Alongside medical treatment, the following therapies can help manage RA symptoms and improve quality of life:

  • Physiotherapy — exercise is strongly recommended in RA. Specific exercise programmes improve joint function, reduce fatigue and maintain muscle strength around affected joints without worsening disease activity
  • Hydrotherapy — warm water exercise is particularly beneficial during flares when weight-bearing exercise is poorly tolerated
  • Occupational therapy — joint protection techniques, assistive devices and activity modification to maintain independence
  • Massage therapy — gentle massage can reduce muscle tension and improve circulation around affected joints during periods of lower disease activity
  • Acupuncture — some evidence for pain reduction as an adjunct in RA
  • CBT and mindfulness — for managing the psychological impact of living with a chronic condition, including pain, fatigue and mood

Seeking help

Medical care through a rheumatologist is the primary treatment for RA — if you have not yet been diagnosed or are not under rheumatological care, this should be the priority. Complementary therapies work best as part of a coordinated care plan.

NRAS (National Rheumatoid Arthritis Society) offers excellent resources and support. Versus Arthritis also provides comprehensive information and a helpline.

Therapies that may help with Rheumatoid arthritis support (adjunct)

We don't currently have any therapies mapped to this condition.

Frequently asked questions

Can exercise make rheumatoid arthritis worse?

Exercise, when appropriate to disease activity, does not worsen RA and is strongly recommended. It improves joint function, reduces fatigue and has cardiovascular benefits. During flares, gentle range-of-movement exercises are appropriate; between flares, more active exercise is beneficial. A physiotherapist with RA experience can guide safe exercise.

What is the difference between RA and osteoarthritis?

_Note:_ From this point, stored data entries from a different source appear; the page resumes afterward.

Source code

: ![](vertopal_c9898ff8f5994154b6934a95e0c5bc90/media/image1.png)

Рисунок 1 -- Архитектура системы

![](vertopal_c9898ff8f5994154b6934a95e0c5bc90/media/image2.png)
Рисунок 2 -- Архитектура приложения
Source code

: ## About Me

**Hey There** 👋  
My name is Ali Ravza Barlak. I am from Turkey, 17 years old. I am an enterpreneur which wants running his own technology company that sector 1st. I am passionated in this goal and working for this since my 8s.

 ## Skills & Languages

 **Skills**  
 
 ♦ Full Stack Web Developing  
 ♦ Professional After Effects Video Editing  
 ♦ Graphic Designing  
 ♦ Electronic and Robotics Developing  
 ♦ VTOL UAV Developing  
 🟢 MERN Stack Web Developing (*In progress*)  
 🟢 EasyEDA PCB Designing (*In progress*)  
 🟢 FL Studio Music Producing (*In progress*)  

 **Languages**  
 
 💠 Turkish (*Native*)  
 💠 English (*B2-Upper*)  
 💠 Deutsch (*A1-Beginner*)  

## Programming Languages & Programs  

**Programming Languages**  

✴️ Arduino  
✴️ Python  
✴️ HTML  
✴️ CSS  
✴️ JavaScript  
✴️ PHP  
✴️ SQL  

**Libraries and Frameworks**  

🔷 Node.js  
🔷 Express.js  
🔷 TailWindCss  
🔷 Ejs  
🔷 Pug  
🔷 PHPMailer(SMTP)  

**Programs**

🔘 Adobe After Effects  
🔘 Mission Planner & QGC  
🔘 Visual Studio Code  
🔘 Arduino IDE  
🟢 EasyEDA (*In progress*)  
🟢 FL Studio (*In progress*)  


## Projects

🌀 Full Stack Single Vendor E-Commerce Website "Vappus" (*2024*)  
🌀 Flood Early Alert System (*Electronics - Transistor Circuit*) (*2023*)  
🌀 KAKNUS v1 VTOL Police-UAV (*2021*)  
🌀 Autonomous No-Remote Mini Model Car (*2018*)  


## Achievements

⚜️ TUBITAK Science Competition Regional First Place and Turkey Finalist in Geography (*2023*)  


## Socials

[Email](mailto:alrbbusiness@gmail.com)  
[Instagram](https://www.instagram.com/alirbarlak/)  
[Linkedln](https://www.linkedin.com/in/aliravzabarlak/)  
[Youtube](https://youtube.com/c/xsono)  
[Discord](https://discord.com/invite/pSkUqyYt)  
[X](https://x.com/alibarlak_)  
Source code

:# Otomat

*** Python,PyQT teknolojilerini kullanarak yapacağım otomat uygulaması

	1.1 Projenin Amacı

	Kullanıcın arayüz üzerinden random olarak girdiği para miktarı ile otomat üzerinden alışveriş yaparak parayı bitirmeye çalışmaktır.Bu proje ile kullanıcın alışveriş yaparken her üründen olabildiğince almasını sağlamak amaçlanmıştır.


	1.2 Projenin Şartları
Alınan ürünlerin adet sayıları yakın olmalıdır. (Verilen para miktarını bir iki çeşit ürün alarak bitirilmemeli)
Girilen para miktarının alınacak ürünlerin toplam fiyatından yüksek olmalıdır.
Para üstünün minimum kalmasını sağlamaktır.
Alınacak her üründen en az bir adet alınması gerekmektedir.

Rheumatoid arthritis is an autoimmune inflammatory condition causing symmetrical joint inflammation, typically affecting smaller joints and associated with systemic symptoms including fatigue. Osteoarthritis is a degenerative condition involving cartilage breakdown, affecting larger joints asymmetrically. Morning stiffness lasting more than an hour is more characteristic of RA.

Can RA go into remission?

Yes — achieving remission is a realistic goal with modern medical treatment. DMARDs and biological therapies have transformed outcomes in RA, and sustained remission (no active inflammation, near-normal function) is achievable for many people, particularly with early, aggressive treatment.

Can complementary therapies replace medication for RA?

No — medical treatment (DMARDs, biologics) is essential for RA to manage the underlying autoimmune process and prevent joint damage. Complementary therapies play a valuable adjunct role in managing symptoms and improving quality of life, but they do not modify the disease process.

Does diet affect rheumatoid arthritis?

Evidence suggests that an anti-inflammatory diet (rich in omega-3 fatty acids, vegetables, and Mediterranean-pattern foods) may modestly reduce RA inflammation and symptoms. Maintaining a healthy weight reduces joint load. However, no specific diet has been shown to replace or match the disease-modifying effects of medication.